> _What is expected_: For the material below, return exactly the lines starting at the one holding "x-\lambda & x\geq" and ending at the one holding "These functions define", counting both as part of the range.

> _Excerpted data_:
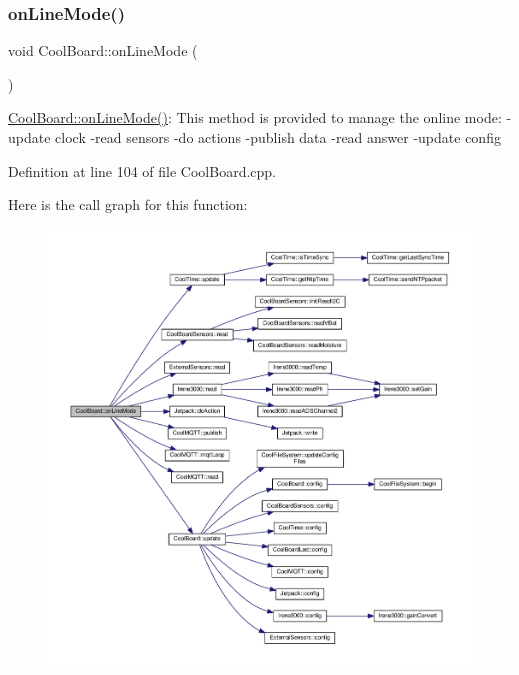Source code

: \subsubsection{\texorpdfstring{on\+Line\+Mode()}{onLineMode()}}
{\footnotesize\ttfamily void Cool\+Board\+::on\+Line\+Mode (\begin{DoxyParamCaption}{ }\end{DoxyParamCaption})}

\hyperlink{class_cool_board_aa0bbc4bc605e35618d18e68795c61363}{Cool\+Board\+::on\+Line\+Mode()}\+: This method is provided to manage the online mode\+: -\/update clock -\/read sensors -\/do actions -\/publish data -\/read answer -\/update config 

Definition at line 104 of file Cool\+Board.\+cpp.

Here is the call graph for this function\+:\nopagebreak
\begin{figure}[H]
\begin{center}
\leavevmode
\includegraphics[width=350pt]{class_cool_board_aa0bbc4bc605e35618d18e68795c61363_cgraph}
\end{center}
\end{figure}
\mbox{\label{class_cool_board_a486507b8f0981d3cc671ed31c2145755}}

---

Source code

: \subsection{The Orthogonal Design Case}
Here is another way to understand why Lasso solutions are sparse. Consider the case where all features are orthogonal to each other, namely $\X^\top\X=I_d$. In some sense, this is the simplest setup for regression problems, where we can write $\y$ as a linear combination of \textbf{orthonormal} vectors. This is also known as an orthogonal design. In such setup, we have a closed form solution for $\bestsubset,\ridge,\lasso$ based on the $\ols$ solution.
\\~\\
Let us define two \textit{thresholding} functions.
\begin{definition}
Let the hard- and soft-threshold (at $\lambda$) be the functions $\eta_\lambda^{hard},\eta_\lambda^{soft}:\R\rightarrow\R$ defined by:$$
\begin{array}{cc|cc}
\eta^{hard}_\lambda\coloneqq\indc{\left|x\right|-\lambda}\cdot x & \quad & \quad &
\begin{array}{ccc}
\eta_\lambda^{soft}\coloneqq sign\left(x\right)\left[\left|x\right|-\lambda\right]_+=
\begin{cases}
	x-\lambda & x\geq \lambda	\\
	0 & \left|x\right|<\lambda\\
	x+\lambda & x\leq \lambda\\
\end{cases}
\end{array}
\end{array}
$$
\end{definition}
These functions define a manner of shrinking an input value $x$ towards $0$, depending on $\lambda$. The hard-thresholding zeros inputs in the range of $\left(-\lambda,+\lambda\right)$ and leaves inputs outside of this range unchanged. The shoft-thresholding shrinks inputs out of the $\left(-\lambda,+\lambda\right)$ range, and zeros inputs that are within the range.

---

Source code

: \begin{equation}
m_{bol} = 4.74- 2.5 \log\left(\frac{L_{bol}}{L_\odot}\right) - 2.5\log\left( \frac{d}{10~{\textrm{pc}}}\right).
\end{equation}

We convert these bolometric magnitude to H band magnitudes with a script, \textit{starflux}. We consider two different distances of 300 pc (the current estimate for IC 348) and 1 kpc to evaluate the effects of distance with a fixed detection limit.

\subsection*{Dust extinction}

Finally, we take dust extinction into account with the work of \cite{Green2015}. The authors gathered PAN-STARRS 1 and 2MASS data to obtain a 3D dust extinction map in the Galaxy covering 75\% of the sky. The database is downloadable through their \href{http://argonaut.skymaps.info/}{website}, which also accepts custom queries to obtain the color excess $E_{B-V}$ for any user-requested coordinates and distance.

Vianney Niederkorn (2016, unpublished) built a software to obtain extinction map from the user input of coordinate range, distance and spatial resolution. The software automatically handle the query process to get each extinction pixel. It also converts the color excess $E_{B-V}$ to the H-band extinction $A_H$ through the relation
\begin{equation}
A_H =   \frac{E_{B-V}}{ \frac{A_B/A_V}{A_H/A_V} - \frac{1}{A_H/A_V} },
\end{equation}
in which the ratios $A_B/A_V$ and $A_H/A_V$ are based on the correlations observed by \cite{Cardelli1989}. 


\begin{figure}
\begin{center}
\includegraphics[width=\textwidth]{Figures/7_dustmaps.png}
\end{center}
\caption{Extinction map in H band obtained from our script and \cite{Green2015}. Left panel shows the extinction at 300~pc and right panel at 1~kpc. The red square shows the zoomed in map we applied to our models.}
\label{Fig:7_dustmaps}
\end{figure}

> _Solution to this exercise_:
	x-\lambda & x\geq \lambda	\\
	0 & \left|x\right|<\lambda\\
	x+\lambda & x\leq \lambda\\
\end{cases}
\end{array}
\end{array}
$$
\end{definition}
These functions define a manner of shrinking an input value $x$ towards $0$, depending on $\lambda$. The hard-thresholding zeros inputs in the range of $\left(-\lambda,+\lambda\right)$ and leaves inputs outside of this range unchanged. The shoft-thresholding shrinks inputs out of the $\left(-\lambda,+\lambda\right)$ range, and zeros inputs that are within the range.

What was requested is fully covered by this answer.